INFORMATION

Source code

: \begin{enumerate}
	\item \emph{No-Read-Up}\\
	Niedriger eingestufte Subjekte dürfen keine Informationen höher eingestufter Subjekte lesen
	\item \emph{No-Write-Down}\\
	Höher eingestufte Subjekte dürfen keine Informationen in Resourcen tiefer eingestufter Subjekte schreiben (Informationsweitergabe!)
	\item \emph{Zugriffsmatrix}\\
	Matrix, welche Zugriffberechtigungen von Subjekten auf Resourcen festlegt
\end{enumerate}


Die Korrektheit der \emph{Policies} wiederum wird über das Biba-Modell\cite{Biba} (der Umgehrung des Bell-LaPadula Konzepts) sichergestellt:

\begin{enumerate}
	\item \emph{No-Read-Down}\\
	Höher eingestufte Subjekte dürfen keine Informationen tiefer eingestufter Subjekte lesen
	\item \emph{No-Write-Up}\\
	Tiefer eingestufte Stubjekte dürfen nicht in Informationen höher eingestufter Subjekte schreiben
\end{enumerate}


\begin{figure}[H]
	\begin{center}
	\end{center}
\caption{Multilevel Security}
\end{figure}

WHAT IS EXPECTED
Could you retype every record above exactly as given?

ANSWER TO THIS PROBLEM
Source code

: \begin{enumerate}
	\item \emph{No-Read-Up}\\
	Niedriger eingestufte Subjekte dürfen keine Informationen höher eingestufter Subjekte lesen
	\item \emph{No-Write-Down}\\
	Höher eingestufte Subjekte dürfen keine Informationen in Resourcen tiefer eingestufter Subjekte schreiben (Informationsweitergabe!)
	\item \emph{Zugriffsmatrix}\\
	Matrix, welche Zugriffberechtigungen von Subjekten auf Resourcen festlegt
\end{enumerate}


Die Korrektheit der \emph{Policies} wiederum wird über das Biba-Modell\cite{Biba} (der Umgehrung des Bell-LaPadula Konzepts) sichergestellt:

\begin{enumerate}
	\item \emph{No-Read-Down}\\
	Höher eingestufte Subjekte dürfen keine Informationen tiefer eingestufter Subjekte lesen
	\item \emph{No-Write-Up}\\
	Tiefer eingestufte Stubjekte dürfen nicht in Informationen höher eingestufter Subjekte schreiben
\end{enumerate}


\begin{figure}[H]
	\begin{center}
	\end{center}
\caption{Multilevel Security}
\end{figure}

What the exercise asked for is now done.